From a tactical point of view, Homeworld seems a bit weak at first, but as the campaign develops and new ship types become available, the options expand quickly. It’s a good thing, too, because the game gets difficult fast. Players shouldn’t be surprised if they are forced to replay several missions, trying different tactics before achieving victory. One of the most frustrating things, however, is actually completing a mission, but having to replay it because the loss of a key ship (such as a resource collector) will prevent success in future missions. Also, the Kharakid mothership seems woefully under-armed compared to those of other races in the galaxy. Watching the mothership being sliced to pieces by an enemy mothership armed with ion beam weapons is quite frustrating. Using salvage ships to capture enemy capital ships, however, is a great feeling.

The interface is well done, and Homeworld is one of the first games to make good use of a mouse with a scroll wheel or button, placing the zoom control there. This layout makes it easy to zoom in and out while rotating the view. Keyboard shortcuts exist for most commands, and some are exclusive, such as assigning and selecting task groups. The manual explains the commands quite well, but it takes a bit of practice to get the hang of it. Fortunately, the tutorials are excellent and really serve to teach players the basics of movement and combat.
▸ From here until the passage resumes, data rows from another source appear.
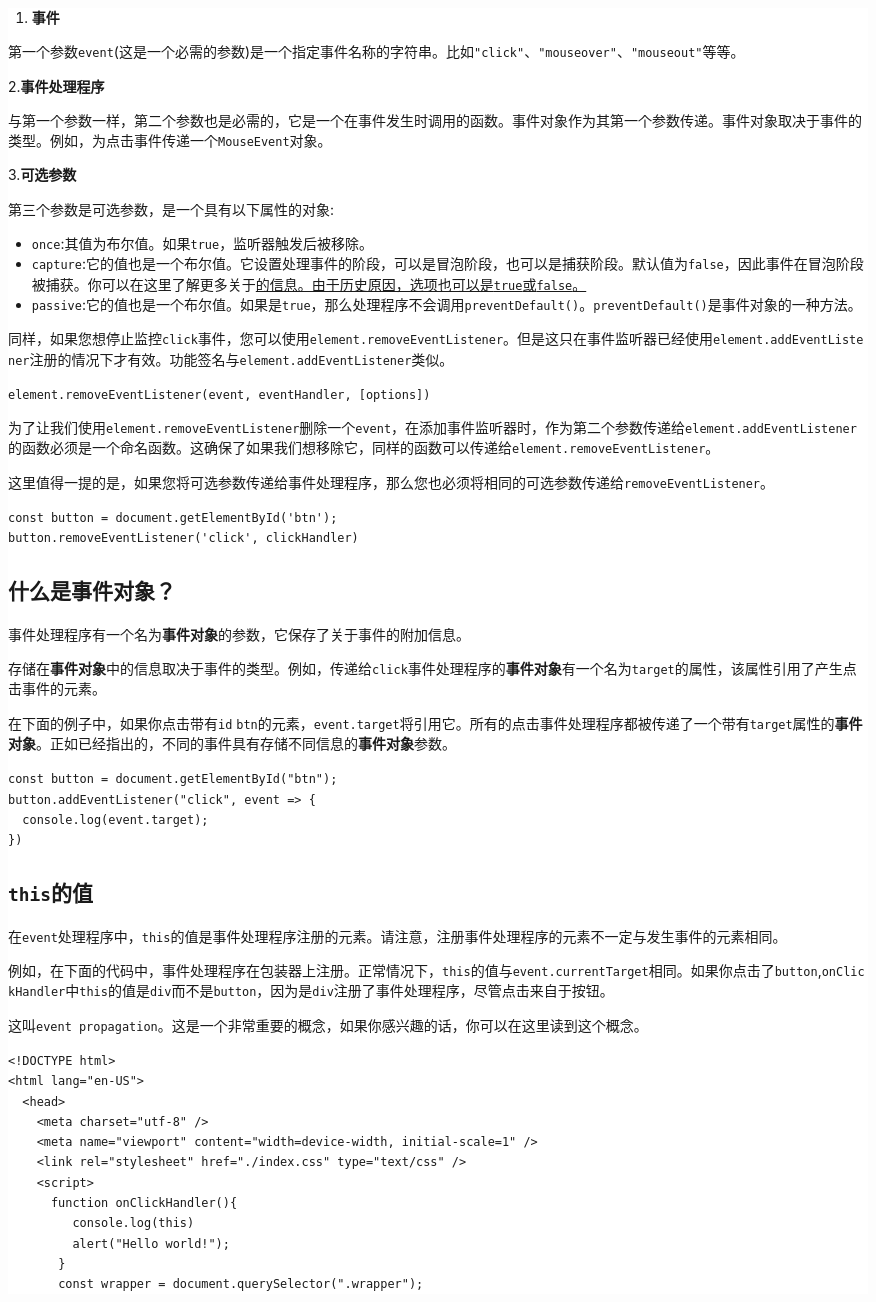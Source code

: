 1.  **事件**

第一个参数`event`(这是一个必需的参数)是一个指定事件名称的字符串。比如`"click"`、`"mouseover"`、`"mouseout"`等等。

2.**事件处理程序**

与第一个参数一样，第二个参数也是必需的，它是一个在事件发生时调用的函数。事件对象作为其第一个参数传递。事件对象取决于事件的类型。例如，为点击事件传递一个`MouseEvent`对象。

3.**可选参数**

第三个参数是可选参数，是一个具有以下属性的对象:

*   `once`:其值为布尔值。如果`true`，监听器触发后被移除。
*   `capture`:它的值也是一个布尔值。它设置处理事件的阶段，可以是冒泡阶段，也可以是捕获阶段。默认值为`false`，因此事件在冒泡阶段被捕获。你可以在这里了解更多关于[的信息。由于历史原因，选项也可以是`true`或`false`。](https://javascript.info/bubbling-and-capturing)
*   `passive`:它的值也是一个布尔值。如果是`true`，那么处理程序不会调用`preventDefault()`。`preventDefault()`是事件对象的一种方法。

同样，如果您想停止监控`click`事件，您可以使用`element.removeEventListener`。但是这只在事件监听器已经使用`element.addEventListener`注册的情况下才有效。功能签名与`element.addEventListener`类似。

```
element.removeEventListener(event, eventHandler, [options]) 
```

为了让我们使用`element.removeEventListener`删除一个`event`，在添加事件监听器时，作为第二个参数传递给`element.addEventListener`的函数必须是一个命名函数。这确保了如果我们想移除它，同样的函数可以传递给`element.removeEventListener`。

这里值得一提的是，如果您将可选参数传递给事件处理程序，那么您也必须将相同的可选参数传递给`removeEventListener`。

```
const button = document.getElementById('btn');
button.removeEventListener('click', clickHandler) 
```

## 什么是事件对象？

事件处理程序有一个名为**事件对象**的参数，它保存了关于事件的附加信息。

存储在**事件对象**中的信息取决于事件的类型。例如，传递给`click`事件处理程序的**事件对象**有一个名为`target`的属性，该属性引用了产生点击事件的元素。

在下面的例子中，如果你点击带有`id` `btn`的元素，`event.target`将引用它。所有的点击事件处理程序都被传递了一个带有`target`属性的**事件对象**。正如已经指出的，不同的事件具有存储不同信息的**事件对象**参数。

```
const button = document.getElementById("btn");
button.addEventListener("click", event => {
  console.log(event.target);
}) 
```

## `this`的值

在`event`处理程序中，`this`的值是事件处理程序注册的元素。请注意，注册事件处理程序的元素不一定与发生事件的元素相同。

例如，在下面的代码中，事件处理程序在包装器上注册。正常情况下，`this`的值与`event.currentTarget`相同。如果你点击了`button`,`onClickHandler`中`this`的值是`div`而不是`button`，因为是`div`注册了事件处理程序，尽管点击来自于按钮。

这叫`event propagation`。这是一个非常重要的概念，如果你感兴趣的话，你可以在这里读到这个概念。

```
<!DOCTYPE html>
<html lang="en-US">
  <head>
    <meta charset="utf-8" />
    <meta name="viewport" content="width=device-width, initial-scale=1" />
    <link rel="stylesheet" href="./index.css" type="text/css" />
    <script>
      function onClickHandler(){
         console.log(this)
         alert("Hello world!");
       }
       const wrapper = document.querySelector(".wrapper");
```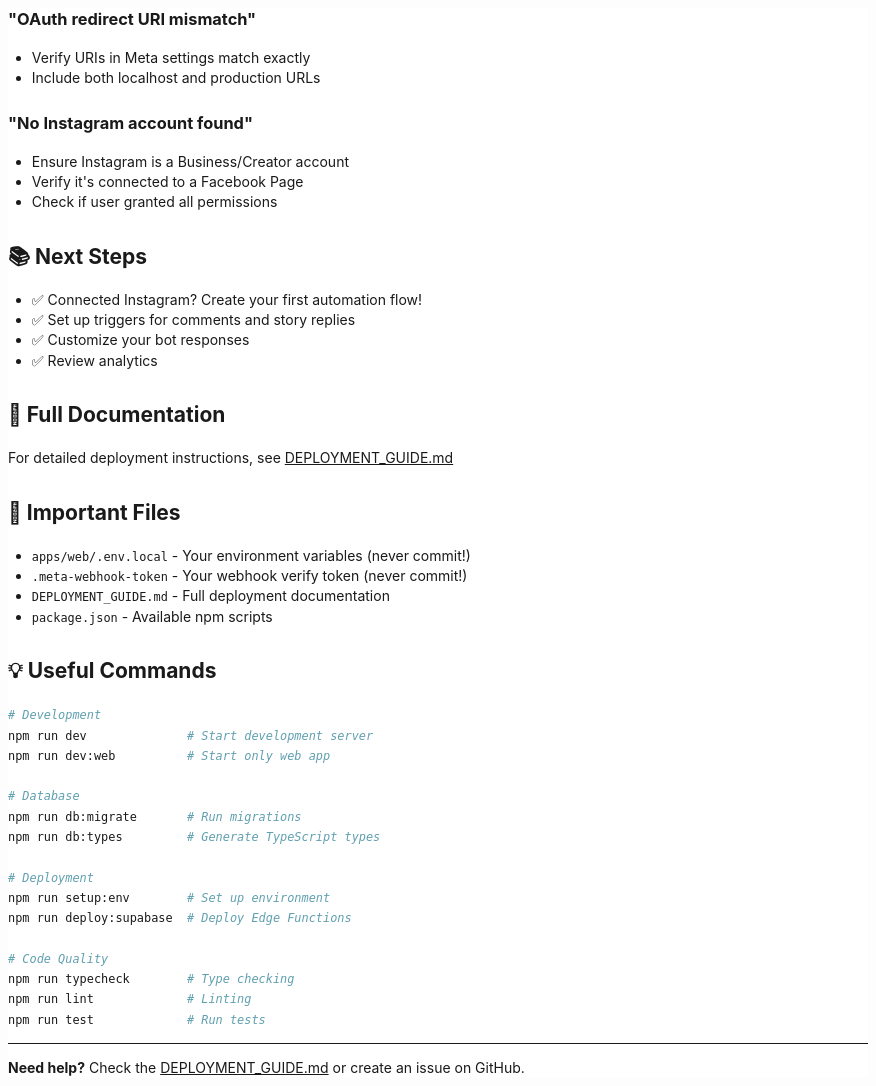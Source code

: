 ### "OAuth redirect URI mismatch"
- Verify URIs in Meta settings match exactly
- Include both localhost and production URLs

### "No Instagram account found"
- Ensure Instagram is a Business/Creator account
- Verify it's connected to a Facebook Page
- Check if user granted all permissions

## 📚 Next Steps

- ✅ Connected Instagram? Create your first automation flow!
- ✅ Set up triggers for comments and story replies
- ✅ Customize your bot responses
- ✅ Review analytics

## 📖 Full Documentation

For detailed deployment instructions, see [DEPLOYMENT_GUIDE.md](./DEPLOYMENT_GUIDE.md)

## 🔑 Important Files

- `apps/web/.env.local` - Your environment variables (never commit!)
- `.meta-webhook-token` - Your webhook verify token (never commit!)
- `DEPLOYMENT_GUIDE.md` - Full deployment documentation
- `package.json` - Available npm scripts

## 💡 Useful Commands

```bash
# Development
npm run dev              # Start development server
npm run dev:web          # Start only web app

# Database
npm run db:migrate       # Run migrations
npm run db:types         # Generate TypeScript types

# Deployment
npm run setup:env        # Set up environment
npm run deploy:supabase  # Deploy Edge Functions

# Code Quality
npm run typecheck        # Type checking
npm run lint             # Linting
npm run test             # Run tests
```

---

**Need help?** Check the [DEPLOYMENT_GUIDE.md](./DEPLOYMENT_GUIDE.md) or create an issue on GitHub.
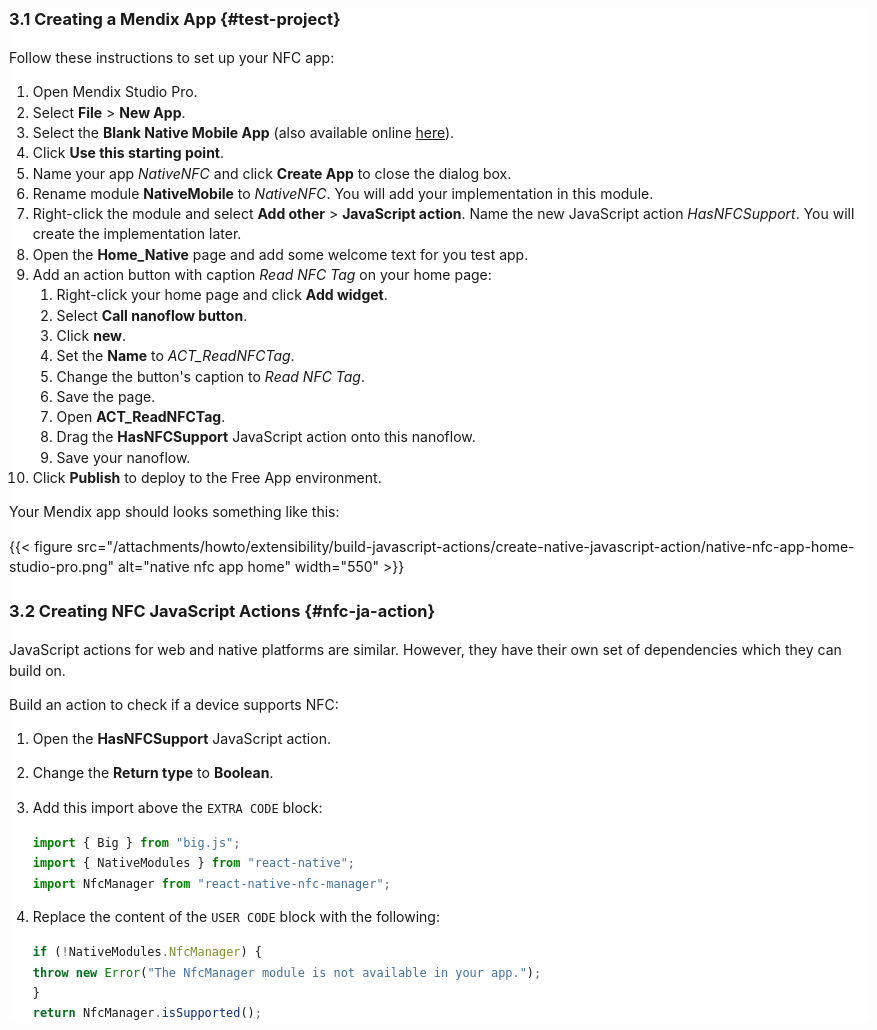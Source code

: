 ### 3.1 Creating a Mendix App {#test-project}

Follow these instructions to set up your NFC app:

1. Open Mendix Studio Pro.
1. Select **File** > **New App**.
1. Select the **Blank Native Mobile App** (also available online [here](https://marketplace.mendix.com/link/component/109511/)).
1. Click **Use this starting point**.
1. Name your app *NativeNFC* and click **Create App** to close the dialog box.
1. Rename module **NativeMobile** to *NativeNFC*. You will add your implementation in this module.
1. Right-click the module and select **Add other** > **JavaScript action**. Name the new JavaScript action *HasNFCSupport*. You will create the implementation later.
1. Open the **Home_Native** page and add some welcome text for you test app.
1. Add an action button with caption *Read NFC Tag* on your home page:
    1. Right-click your home page and click **Add widget**.
    1. Select **Call nanoflow button**.
    1. Click **new**.
    1. Set the **Name** to *ACT_ReadNFCTag*.
    1. Change the button's caption to *Read NFC Tag*.
    1. Save the page.
    1. Open **ACT_ReadNFCTag**.
    1. Drag the **HasNFCSupport** JavaScript action onto this nanoflow.
    1. Save your nanoflow.
1. Click **Publish** to deploy to the Free App environment. 

Your Mendix app should looks something like this:

{{< figure src="/attachments/howto/extensibility/build-javascript-actions/create-native-javascript-action/native-nfc-app-home-studio-pro.png" alt="native nfc app home"   width="550"  >}}

### 3.2 Creating NFC JavaScript Actions {#nfc-ja-action}

JavaScript actions for web and native platforms are similar. However, they have their own set of dependencies which they can build on.

Build an action to check if a device supports NFC:

1. Open the **HasNFCSupport** JavaScript action. 
1. Change the **Return type** to **Boolean**. 
1. Add this import above the `EXTRA CODE` block: 

    ``` javascript
    import { Big } from "big.js";
    import { NativeModules } from "react-native";
    import NfcManager from "react-native-nfc-manager";
    ``` 

1. Replace the content of the `USER CODE` block with the following: 

    ``` javascript
    if (!NativeModules.NfcManager) {
    throw new Error("The NfcManager module is not available in your app.");
    }
    return NfcManager.isSupported();
    ```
Homeworld does have a few weak spots, however. While the manual makes a good reference for controls, systems and technologies, the layout is horrible, forcing players to search through page after page for specific information. Sections are even printed sideways, making it even harder to use as a reference. The background story is interesting and fun to read, but even this story is retold in the game’s introduction. While multiplayer support is present, the game just doesn’t lend itself to multiplayer action as well as other RTS games. The strength of the single player story seems to detract from the multiplayer experience, making it seem a bit dull by comparison. There are three main problems with the single player game. First, the video sequences used to tell the story detract from the action, inserting pauses while the story unfolds. This can be distracting when it happens in the middle of a battle, as some of the sequences are quite long. Second, it is imperative to collect all possible resources in each mission, but often this is only possible after all mission objectives have been achieved, making for long amounts of dead space between missions while the resource collectors do their work. The only good thing about this is that it gives time to perform research and rebuild the fleet before entering hyperspace and proceeding to the next mission. Finally, the biggest problem is that once the campaign has been completed, there is little replay value left. Although the game can be played from two different perspectives, it seems to flow almost identically from each one. Also, the campaign is relatively short (16 missions), providing less gameplay than most other RTS titles.

Overall, Homeworld is a well-done game that should provide a good gaming experience for veterans of other RTS games. Gamers looking for something a bit different or an RTS game with a strong story should definitely give this game a try.